Displaced Deities

Science Vs Religion by Onytgvx on DeviantArt

The evolution from religion to science is illuminated throughout the article “Displaced Deities, a reply.” The author, Barbara Ehrenreich, establishes a connection between religion and science as ways of explaining the natural processes of the world. It accomplishes this by providing a historical timeline of the ways in which humans had previously explained various concepts. In addition, Ehrenreich also explains the evolutionary aspects of religion that have taken place, whilst comparing and explaining the distinguishing characteristics of each one.

The natural progression of religion is not portrayed in a manner where religions were aiming to overpower and vanquish others. On the contrary, those less capable of sufficiently answering the questions nature raises began evolving and taking on different forms. Eventually, the use of inductive reasoning to derive theories contributed to the creation of science and the scientific method.

One of the ideas expressed in this article is that Science was not created as a means to tackle religion. Ehrenreich states, “science did not set out to destroy the monotheistic deity, but it did push him into a corner and ultimately rendered him irrelevant” (2). This point stood out to me because of the controversial characteristics of it. The impact of using “irrelevant” to describe the monotheistic deity is a bold, yet agreeable choice. However, there are still a significant number of people who still identify with an organized religion, worshiping a monotheistic deity in this day and age, so long after the idea of science has been invented.

This produces the question of why? Why is it that so many people continue worshiping deities after they have been rendered unable to answer our questions?

Religion has been a significant part of world history: being the cause of many wars, witch trials, and holocausts. Although religion has done it’s share of harm, it has also provided many people with a community. The idea of community in religion is also peculiar because of the lack of such an extent of this feeling in any scientific field of study.

Unquestionably, religion has in it established expectations of community and trust. Ideas of love and care and family. In fact, according to the Christian religion, everyone on Earth are brothers and sisters of their God. Conversely, religion also has intrinsic fear, specifically that of dissent. The balance of these two makes the process of religion disappearing that of a prolonged one.

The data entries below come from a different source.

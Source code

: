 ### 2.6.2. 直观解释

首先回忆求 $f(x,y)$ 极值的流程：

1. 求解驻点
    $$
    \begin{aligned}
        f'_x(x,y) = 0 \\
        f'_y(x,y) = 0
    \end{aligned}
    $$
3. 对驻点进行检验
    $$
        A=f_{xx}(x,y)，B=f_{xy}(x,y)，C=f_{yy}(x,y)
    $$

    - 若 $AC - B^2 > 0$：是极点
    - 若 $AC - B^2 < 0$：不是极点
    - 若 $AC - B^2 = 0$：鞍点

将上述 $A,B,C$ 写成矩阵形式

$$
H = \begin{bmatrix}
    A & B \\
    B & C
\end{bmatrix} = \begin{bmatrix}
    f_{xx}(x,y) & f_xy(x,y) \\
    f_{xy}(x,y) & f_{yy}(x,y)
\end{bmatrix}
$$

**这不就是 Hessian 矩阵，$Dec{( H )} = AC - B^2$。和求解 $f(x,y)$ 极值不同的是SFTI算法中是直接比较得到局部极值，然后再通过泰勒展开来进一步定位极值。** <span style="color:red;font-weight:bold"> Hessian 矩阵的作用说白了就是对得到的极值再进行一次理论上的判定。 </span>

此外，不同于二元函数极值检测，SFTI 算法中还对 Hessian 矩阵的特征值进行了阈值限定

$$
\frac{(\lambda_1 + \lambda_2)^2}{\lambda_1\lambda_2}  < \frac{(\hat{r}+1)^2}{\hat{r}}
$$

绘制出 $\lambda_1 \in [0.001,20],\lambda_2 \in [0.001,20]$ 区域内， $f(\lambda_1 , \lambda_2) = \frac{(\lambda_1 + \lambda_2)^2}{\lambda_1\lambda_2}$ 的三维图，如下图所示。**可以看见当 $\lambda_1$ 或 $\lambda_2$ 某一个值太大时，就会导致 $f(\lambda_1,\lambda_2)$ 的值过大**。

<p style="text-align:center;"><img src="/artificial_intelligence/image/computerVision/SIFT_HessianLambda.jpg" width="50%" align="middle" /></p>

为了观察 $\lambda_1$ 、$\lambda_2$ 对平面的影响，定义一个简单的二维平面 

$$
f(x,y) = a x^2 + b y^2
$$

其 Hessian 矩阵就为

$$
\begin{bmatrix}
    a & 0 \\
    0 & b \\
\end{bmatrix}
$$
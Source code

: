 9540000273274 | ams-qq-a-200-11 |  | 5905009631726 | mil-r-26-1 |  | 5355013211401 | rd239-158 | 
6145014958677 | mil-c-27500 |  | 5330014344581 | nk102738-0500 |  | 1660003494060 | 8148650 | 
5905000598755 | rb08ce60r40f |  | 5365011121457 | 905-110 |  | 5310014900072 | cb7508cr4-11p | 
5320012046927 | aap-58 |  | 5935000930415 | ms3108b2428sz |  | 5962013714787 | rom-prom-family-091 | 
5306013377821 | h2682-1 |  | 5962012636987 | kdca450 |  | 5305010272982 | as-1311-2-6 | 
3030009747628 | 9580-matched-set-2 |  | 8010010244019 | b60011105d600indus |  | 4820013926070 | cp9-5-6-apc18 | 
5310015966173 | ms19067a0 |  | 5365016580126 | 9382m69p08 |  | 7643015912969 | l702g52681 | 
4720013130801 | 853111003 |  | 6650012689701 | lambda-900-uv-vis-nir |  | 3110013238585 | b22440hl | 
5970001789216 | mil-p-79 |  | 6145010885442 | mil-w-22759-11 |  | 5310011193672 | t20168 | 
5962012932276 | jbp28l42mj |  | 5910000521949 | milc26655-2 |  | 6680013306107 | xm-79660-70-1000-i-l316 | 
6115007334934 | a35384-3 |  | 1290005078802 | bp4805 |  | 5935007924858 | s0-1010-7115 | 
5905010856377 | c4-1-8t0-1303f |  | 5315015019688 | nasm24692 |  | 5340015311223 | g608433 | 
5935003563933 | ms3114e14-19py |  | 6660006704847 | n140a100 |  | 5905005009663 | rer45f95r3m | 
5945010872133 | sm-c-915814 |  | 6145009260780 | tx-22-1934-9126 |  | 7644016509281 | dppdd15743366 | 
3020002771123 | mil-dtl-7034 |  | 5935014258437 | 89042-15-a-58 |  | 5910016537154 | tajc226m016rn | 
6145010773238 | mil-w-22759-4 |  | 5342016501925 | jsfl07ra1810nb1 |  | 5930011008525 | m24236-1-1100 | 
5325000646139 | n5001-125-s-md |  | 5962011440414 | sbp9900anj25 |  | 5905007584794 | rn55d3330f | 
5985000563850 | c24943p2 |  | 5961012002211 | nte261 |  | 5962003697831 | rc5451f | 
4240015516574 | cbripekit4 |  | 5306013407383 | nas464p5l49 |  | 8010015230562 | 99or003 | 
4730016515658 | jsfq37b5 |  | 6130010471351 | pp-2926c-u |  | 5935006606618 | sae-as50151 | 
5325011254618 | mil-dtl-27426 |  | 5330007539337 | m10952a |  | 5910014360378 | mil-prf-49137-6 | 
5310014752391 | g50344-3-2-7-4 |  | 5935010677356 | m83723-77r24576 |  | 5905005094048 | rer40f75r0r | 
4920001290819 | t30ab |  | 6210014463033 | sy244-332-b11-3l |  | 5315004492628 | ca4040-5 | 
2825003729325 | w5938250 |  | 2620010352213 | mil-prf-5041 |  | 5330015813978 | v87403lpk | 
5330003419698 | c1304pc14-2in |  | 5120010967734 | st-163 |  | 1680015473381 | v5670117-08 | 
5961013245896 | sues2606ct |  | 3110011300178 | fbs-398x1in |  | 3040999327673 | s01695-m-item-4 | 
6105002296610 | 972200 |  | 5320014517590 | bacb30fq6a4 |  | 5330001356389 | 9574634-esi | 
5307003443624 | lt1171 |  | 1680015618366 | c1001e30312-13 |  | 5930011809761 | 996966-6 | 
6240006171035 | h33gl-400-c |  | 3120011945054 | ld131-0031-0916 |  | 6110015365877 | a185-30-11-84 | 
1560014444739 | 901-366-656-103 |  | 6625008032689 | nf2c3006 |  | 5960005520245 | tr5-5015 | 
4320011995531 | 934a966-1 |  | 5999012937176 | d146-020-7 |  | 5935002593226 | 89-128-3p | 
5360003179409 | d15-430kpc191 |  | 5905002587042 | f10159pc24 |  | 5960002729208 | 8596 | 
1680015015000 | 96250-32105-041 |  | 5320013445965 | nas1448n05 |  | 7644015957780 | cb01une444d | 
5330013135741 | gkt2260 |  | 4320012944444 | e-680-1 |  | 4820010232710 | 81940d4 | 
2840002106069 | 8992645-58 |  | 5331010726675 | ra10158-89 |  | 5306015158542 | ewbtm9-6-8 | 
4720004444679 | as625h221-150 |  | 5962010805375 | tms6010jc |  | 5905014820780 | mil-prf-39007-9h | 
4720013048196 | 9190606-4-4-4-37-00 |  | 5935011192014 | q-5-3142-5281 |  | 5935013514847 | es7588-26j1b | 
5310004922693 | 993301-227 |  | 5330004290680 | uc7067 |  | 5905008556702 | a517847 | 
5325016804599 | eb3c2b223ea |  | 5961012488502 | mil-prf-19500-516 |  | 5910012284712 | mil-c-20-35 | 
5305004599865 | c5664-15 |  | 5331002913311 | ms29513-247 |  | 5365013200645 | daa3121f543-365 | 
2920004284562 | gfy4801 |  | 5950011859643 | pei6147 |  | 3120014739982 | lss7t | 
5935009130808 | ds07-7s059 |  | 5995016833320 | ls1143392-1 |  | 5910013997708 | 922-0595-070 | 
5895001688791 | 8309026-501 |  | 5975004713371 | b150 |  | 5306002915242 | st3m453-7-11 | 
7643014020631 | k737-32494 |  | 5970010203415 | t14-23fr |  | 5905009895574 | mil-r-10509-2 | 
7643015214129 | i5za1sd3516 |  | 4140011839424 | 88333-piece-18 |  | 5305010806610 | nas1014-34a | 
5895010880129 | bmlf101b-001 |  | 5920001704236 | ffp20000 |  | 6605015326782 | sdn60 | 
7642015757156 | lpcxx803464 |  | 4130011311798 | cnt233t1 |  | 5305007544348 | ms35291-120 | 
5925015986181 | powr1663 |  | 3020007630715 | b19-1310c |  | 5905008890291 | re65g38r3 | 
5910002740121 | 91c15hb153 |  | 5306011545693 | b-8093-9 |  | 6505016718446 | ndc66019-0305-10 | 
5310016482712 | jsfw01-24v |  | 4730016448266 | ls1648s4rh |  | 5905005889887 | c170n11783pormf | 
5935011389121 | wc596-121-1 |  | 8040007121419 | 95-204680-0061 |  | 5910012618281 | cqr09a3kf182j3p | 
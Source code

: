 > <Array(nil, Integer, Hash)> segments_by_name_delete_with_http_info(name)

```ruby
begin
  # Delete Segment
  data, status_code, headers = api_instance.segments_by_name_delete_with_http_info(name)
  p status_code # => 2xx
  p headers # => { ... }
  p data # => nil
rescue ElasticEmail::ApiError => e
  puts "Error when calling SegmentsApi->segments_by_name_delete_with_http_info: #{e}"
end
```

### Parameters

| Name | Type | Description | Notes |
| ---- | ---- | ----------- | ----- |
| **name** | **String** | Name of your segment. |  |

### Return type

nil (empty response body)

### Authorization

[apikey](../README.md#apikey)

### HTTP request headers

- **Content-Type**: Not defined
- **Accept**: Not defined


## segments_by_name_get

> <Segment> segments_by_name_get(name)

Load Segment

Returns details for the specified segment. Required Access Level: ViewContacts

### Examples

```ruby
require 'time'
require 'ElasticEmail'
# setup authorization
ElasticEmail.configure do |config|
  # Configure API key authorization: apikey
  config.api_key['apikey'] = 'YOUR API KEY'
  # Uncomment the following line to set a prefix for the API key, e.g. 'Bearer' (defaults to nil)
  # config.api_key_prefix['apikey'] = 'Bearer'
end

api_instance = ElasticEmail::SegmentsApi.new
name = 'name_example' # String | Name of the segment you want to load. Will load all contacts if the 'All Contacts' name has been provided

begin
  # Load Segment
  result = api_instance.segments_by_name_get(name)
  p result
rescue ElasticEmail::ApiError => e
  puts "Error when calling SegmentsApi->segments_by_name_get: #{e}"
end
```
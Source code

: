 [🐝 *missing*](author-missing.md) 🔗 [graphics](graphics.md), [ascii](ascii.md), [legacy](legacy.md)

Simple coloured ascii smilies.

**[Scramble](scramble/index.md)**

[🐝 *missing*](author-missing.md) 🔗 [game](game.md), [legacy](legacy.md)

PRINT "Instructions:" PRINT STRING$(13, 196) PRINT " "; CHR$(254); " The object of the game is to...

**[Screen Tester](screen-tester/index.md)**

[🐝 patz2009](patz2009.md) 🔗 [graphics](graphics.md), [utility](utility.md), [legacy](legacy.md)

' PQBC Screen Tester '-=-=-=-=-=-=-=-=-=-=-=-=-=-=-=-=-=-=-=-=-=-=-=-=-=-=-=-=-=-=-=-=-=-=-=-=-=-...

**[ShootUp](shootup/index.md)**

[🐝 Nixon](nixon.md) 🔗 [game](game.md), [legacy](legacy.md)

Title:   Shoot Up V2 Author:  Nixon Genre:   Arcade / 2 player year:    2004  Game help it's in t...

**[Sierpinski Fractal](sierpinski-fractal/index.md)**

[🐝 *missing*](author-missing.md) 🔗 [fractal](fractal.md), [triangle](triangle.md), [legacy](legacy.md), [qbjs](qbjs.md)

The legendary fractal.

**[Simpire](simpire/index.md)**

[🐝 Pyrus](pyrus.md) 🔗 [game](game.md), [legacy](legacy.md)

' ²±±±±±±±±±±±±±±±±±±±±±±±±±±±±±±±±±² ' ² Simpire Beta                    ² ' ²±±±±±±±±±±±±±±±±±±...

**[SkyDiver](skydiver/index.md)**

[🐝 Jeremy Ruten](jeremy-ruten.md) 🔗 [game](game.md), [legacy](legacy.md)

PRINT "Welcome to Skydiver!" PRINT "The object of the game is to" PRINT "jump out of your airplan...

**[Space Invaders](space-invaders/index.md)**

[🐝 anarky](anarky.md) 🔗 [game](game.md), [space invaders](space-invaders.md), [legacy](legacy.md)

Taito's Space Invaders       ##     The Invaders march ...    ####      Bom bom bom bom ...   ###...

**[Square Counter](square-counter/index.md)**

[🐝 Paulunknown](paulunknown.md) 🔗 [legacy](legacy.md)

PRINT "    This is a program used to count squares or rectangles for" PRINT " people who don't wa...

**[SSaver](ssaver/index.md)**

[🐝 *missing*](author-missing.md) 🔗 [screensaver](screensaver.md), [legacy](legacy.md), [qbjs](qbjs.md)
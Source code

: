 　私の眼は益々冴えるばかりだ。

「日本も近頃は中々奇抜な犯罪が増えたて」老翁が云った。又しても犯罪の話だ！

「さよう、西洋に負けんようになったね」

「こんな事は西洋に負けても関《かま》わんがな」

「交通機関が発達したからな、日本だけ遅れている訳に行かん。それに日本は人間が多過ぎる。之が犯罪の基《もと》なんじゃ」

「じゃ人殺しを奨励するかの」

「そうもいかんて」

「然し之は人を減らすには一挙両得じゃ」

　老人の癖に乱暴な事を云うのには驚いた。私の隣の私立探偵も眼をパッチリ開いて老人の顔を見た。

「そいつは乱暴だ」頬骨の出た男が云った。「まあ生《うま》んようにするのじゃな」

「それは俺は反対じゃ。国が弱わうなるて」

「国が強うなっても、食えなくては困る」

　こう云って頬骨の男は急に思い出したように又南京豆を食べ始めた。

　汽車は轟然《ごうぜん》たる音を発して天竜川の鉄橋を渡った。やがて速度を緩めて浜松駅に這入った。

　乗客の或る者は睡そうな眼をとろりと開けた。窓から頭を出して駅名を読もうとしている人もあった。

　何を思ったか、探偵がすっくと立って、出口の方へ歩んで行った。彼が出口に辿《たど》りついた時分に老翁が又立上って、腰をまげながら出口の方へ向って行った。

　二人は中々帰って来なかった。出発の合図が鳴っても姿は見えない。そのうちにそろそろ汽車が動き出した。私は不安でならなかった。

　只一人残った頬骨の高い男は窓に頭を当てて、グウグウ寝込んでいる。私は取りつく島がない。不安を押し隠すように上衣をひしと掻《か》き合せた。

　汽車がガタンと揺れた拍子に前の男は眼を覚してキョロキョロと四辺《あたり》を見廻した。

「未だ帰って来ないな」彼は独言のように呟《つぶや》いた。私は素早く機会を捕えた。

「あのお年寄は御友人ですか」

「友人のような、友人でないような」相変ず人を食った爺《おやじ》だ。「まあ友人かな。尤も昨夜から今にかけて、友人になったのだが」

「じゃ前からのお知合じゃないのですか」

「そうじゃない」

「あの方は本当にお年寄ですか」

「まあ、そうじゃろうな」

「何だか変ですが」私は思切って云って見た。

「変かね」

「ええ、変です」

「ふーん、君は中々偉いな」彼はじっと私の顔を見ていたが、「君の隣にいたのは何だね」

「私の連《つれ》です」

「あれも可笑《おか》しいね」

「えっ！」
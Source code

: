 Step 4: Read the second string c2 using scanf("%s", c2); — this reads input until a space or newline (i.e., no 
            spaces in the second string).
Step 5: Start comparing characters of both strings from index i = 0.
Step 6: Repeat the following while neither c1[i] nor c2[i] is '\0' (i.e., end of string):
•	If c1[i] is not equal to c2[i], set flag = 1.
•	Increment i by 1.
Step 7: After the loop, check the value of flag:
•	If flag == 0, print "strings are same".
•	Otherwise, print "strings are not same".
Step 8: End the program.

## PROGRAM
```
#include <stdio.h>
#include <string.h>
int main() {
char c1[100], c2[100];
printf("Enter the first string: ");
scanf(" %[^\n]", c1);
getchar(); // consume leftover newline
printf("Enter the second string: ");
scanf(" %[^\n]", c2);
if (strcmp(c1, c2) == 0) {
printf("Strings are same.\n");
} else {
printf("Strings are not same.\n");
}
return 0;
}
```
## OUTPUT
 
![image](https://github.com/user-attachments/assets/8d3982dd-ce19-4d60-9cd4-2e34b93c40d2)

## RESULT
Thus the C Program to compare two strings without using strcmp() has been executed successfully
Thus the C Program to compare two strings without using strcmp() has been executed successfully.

The notion of abandoning one’s religion is often a long and scary process because of what they’re taught while they were in it. For instance, most religions contain a ‘place’ souls go to when they die where they reach paradise. For example, Nirvana in the Hindu religion. This is the end goal of people worshiping the religions. This conception was created as the explanation for where humans go when they die, arguably contributed to by the natural fear of death. When humans learn that there is a potential ‘paradise’ awaiting them after death, this encourages them to do what is necessary to reach it. On the other hand, when science tells them this isn’t the case and Nirvana, in terms of science, doesn’t exist, the necessity to overcome the fear of death as well as the potential of going to Naraka makes it an extraordinarily difficult topic.

Because of the fact that science does not permit these personal connections, it rarely takes on the loitering form that religion does. For example, when the heliocentric theory was proven wrong, Kepler’s laws of planetary motion took over with little to no backlash or hesitation. Although both religion and science come from the desire to understand the Earth, religion relies on spirituality, while science relies on observable truth of the natural world. Therefore, these aspects of religion are the reasons for which it seems to so persistently linger, despite the emergence of science as a replacement.